**Records shown:**
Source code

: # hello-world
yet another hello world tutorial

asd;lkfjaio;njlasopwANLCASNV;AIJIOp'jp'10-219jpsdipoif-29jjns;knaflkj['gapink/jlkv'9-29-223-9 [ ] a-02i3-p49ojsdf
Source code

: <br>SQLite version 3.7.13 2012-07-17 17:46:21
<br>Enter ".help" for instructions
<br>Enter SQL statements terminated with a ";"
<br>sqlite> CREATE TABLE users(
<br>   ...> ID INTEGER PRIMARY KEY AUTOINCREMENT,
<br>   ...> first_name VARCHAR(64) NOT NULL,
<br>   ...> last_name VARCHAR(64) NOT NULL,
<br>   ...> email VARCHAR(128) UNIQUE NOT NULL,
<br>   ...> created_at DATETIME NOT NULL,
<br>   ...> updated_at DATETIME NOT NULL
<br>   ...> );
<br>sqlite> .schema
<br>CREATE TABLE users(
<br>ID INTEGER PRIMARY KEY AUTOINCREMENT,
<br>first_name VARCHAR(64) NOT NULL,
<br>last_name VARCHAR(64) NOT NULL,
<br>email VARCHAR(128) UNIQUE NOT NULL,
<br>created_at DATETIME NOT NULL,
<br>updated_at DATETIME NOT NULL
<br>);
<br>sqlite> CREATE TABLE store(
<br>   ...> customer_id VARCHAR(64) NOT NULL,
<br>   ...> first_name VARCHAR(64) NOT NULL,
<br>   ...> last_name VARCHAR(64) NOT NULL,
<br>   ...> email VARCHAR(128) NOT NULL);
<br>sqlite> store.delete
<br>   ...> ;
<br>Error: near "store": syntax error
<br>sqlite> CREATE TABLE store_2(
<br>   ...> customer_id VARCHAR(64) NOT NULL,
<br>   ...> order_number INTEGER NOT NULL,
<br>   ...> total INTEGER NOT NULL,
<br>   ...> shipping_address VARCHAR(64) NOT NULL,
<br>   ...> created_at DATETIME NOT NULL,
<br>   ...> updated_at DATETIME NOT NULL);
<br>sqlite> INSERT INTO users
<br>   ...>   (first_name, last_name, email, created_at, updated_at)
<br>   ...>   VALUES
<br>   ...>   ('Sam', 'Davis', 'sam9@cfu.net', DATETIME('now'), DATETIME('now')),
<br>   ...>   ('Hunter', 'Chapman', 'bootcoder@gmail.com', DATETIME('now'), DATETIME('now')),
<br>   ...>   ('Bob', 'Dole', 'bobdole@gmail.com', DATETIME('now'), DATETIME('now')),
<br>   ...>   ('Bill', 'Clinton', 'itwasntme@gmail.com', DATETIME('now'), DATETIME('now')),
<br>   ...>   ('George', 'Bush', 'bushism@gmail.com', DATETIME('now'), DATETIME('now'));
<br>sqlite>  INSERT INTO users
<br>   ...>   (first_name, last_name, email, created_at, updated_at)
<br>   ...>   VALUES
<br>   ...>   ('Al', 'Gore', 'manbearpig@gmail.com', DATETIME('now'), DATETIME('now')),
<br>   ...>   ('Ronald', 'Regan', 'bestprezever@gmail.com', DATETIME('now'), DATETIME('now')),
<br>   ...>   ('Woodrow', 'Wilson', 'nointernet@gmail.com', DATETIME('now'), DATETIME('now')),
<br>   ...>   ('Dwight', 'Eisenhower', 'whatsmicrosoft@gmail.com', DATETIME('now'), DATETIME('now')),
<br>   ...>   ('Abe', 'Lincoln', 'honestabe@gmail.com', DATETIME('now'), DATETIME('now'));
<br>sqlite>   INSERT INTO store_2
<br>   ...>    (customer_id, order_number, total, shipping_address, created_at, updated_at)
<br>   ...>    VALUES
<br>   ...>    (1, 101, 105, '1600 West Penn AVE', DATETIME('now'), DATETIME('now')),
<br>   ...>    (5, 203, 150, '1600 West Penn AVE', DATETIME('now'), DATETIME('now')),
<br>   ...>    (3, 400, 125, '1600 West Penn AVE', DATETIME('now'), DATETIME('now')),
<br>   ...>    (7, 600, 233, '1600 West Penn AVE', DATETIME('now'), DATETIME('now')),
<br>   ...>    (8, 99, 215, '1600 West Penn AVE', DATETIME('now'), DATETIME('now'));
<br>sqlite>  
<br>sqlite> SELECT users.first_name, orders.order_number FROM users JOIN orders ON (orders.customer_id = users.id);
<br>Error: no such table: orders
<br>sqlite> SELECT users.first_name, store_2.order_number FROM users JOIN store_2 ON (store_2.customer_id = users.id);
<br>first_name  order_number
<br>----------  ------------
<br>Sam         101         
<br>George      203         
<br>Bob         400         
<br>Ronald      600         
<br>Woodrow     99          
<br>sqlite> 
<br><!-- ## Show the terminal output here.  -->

**Work required:** Within the data above, pick out all lines holding the word "hello".

**Problem solution:**
: # hello-world
yet another hello world tutorial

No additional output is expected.